● PROBLEM REQUIREMENTS:
Across the entries below, tally every line that holds the string "MultiModeBar" and reply with the number only.

[EXTRACTED RECORDS]

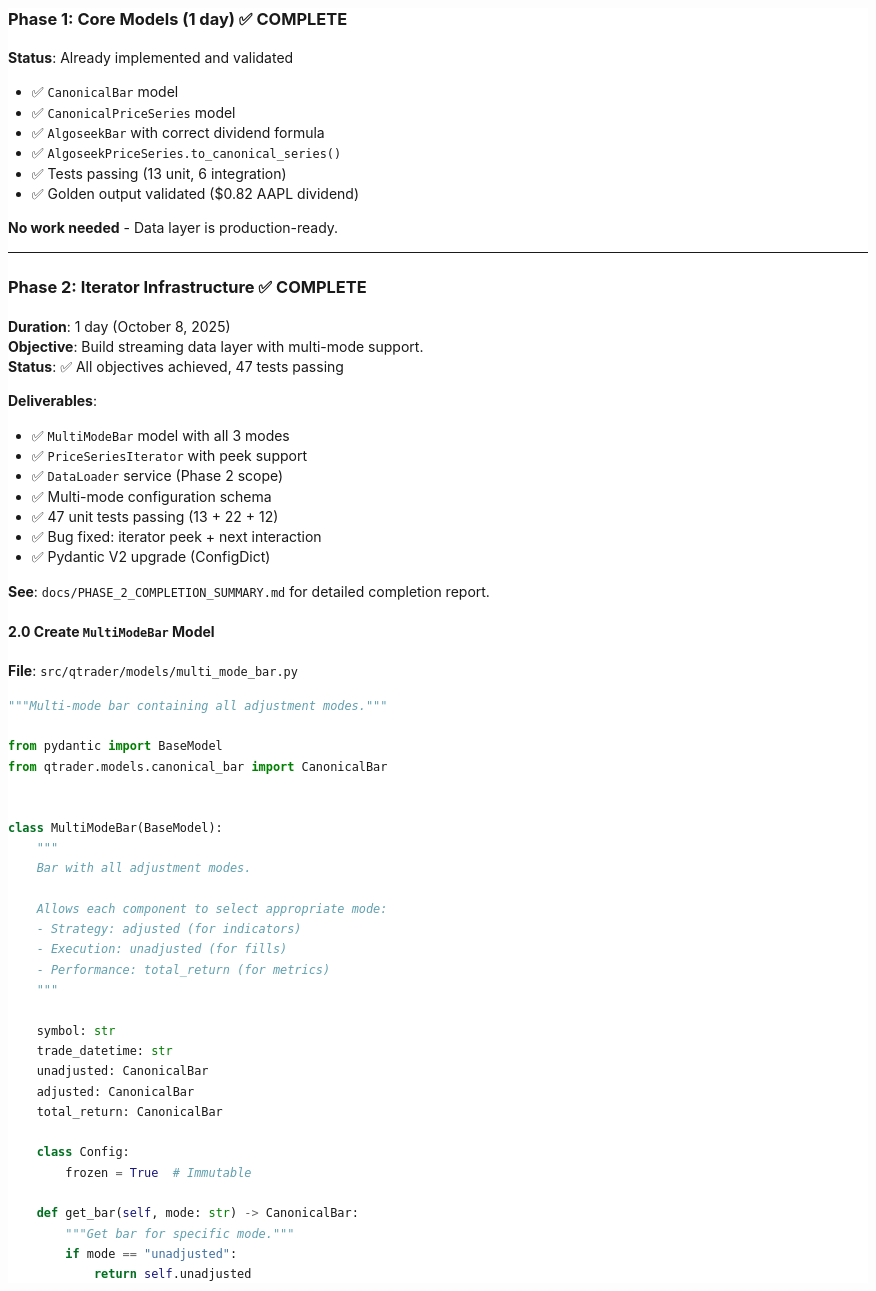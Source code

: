 ### Phase 1: Core Models (1 day) ✅ COMPLETE

**Status**: Already implemented and validated

- ✅ `CanonicalBar` model
- ✅ `CanonicalPriceSeries` model
- ✅ `AlgoseekBar` with correct dividend formula
- ✅ `AlgoseekPriceSeries.to_canonical_series()`
- ✅ Tests passing (13 unit, 6 integration)
- ✅ Golden output validated ($0.82 AAPL dividend)

**No work needed** - Data layer is production-ready.

______________________________________________________________________

### Phase 2: Iterator Infrastructure ✅ COMPLETE

**Duration**: 1 day (October 8, 2025)\
**Objective**: Build streaming data layer with multi-mode support.\
**Status**: ✅ All objectives achieved, 47 tests passing

**Deliverables**:

- ✅ `MultiModeBar` model with all 3 modes
- ✅ `PriceSeriesIterator` with peek support
- ✅ `DataLoader` service (Phase 2 scope)
- ✅ Multi-mode configuration schema
- ✅ 47 unit tests passing (13 + 22 + 12)
- ✅ Bug fixed: iterator peek + next interaction
- ✅ Pydantic V2 upgrade (ConfigDict)

**See**: `docs/PHASE_2_COMPLETION_SUMMARY.md` for detailed completion report.

#### 2.0 Create `MultiModeBar` Model

**File**: `src/qtrader/models/multi_mode_bar.py`

```python
"""Multi-mode bar containing all adjustment modes."""

from pydantic import BaseModel
from qtrader.models.canonical_bar import CanonicalBar


class MultiModeBar(BaseModel):
    """
    Bar with all adjustment modes.

    Allows each component to select appropriate mode:
    - Strategy: adjusted (for indicators)
    - Execution: unadjusted (for fills)
    - Performance: total_return (for metrics)
    """

    symbol: str
    trade_datetime: str
    unadjusted: CanonicalBar
    adjusted: CanonicalBar
    total_return: CanonicalBar

    class Config:
        frozen = True  # Immutable

    def get_bar(self, mode: str) -> CanonicalBar:
        """Get bar for specific mode."""
        if mode == "unadjusted":
            return self.unadjusted
```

[/EXTRACTED RECORDS]

● RESPONSE TO THE TASK:
3